##### Raw data #####

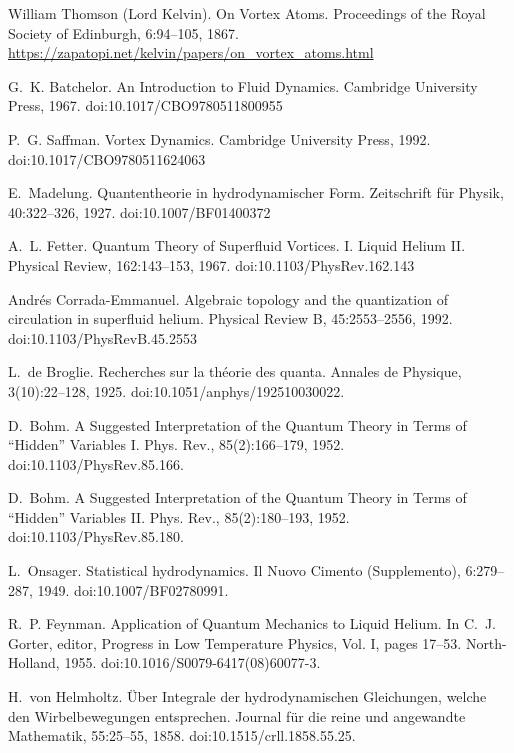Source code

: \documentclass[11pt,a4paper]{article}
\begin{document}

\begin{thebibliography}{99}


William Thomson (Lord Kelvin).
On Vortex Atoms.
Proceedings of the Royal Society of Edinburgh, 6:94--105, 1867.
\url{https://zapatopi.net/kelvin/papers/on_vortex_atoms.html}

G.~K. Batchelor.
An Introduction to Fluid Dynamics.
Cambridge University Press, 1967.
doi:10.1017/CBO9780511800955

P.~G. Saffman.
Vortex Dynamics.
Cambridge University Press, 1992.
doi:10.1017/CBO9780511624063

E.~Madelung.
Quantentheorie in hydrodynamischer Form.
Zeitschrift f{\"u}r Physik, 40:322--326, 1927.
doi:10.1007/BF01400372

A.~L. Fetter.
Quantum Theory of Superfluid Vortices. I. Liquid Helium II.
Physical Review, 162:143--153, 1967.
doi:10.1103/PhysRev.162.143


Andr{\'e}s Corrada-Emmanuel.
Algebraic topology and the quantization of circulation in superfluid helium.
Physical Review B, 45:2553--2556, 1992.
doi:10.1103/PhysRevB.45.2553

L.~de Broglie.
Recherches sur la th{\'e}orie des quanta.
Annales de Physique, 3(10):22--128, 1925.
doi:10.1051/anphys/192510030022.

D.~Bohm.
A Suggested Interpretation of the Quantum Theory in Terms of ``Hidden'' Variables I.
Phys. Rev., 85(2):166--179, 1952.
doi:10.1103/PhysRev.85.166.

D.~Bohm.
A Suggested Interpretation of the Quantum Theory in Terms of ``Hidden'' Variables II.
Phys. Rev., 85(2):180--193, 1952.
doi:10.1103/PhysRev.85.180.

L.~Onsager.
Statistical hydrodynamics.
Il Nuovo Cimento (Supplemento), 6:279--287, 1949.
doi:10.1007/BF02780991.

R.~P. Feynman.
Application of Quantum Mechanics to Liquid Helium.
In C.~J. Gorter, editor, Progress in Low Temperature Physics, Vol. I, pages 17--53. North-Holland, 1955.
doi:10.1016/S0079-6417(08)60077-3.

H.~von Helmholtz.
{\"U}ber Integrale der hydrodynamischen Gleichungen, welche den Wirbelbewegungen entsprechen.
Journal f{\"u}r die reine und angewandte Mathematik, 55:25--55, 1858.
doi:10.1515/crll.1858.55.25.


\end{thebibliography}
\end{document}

#####

Exercise details: Check each line of the records above for the string "Liquid", and report every line that has it.

Exercise response:
Quantum Theory of Superfluid Vortices. I. Liquid Helium II.
Application of Quantum Mechanics to Liquid Helium.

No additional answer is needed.